Aim of the exercise: When a line of the records below contains the string "import", copy that whole line.

BEGIN Provided material

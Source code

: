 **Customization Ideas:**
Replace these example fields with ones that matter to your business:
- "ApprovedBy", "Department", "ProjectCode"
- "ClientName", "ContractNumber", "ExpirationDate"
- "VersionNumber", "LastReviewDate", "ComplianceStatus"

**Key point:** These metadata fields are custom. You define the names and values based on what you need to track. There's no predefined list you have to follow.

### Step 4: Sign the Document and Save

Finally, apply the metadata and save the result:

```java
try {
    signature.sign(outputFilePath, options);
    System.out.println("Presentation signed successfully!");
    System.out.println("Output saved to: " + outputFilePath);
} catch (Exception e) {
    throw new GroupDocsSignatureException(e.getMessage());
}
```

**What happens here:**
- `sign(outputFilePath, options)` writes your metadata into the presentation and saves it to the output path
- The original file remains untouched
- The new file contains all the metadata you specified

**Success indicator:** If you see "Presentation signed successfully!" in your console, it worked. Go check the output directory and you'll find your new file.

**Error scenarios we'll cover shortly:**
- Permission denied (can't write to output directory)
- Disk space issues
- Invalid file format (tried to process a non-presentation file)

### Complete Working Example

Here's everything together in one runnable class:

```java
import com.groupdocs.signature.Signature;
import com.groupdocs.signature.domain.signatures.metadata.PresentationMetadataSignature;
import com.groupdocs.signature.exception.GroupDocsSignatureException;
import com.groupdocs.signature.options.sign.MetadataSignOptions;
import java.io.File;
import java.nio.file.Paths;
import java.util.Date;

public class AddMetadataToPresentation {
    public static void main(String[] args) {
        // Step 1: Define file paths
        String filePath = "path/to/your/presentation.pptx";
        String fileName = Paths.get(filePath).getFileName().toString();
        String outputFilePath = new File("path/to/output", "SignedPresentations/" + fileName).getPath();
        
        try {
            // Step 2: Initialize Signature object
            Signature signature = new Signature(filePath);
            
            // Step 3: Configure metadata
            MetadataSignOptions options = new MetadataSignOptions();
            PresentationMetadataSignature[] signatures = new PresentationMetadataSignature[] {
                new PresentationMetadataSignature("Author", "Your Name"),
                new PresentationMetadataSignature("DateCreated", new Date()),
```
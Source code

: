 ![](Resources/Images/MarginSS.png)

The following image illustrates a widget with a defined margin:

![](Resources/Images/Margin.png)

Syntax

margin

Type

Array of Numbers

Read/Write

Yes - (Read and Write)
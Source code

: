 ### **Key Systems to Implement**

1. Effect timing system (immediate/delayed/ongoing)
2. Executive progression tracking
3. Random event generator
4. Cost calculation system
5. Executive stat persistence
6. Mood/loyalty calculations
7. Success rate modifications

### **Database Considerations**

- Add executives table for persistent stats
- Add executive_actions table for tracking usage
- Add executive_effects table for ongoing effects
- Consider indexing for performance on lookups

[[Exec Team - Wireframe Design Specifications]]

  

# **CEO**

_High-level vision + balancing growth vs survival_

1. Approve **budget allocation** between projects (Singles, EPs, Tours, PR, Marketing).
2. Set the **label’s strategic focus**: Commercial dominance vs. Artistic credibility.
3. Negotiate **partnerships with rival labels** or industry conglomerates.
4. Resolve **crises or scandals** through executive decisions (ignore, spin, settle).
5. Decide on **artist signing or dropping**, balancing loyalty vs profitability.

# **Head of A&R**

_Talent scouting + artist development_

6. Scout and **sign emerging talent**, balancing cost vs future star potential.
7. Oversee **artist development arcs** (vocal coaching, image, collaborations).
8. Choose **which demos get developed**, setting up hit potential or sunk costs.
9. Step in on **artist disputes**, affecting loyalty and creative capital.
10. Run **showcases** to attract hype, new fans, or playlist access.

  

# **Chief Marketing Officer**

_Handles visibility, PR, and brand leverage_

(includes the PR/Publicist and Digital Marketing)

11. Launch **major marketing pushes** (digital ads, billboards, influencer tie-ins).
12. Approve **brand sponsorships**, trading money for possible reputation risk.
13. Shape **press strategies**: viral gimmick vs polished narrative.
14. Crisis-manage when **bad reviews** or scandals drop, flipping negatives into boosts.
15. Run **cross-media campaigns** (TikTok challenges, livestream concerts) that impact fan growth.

END Provided material

Output:
import com.groupdocs.signature.Signature;
import com.groupdocs.signature.domain.signatures.metadata.PresentationMetadataSignature;
import com.groupdocs.signature.exception.GroupDocsSignatureException;
import com.groupdocs.signature.options.sign.MetadataSignOptions;
import java.io.File;
import java.nio.file.Paths;
import java.util.Date;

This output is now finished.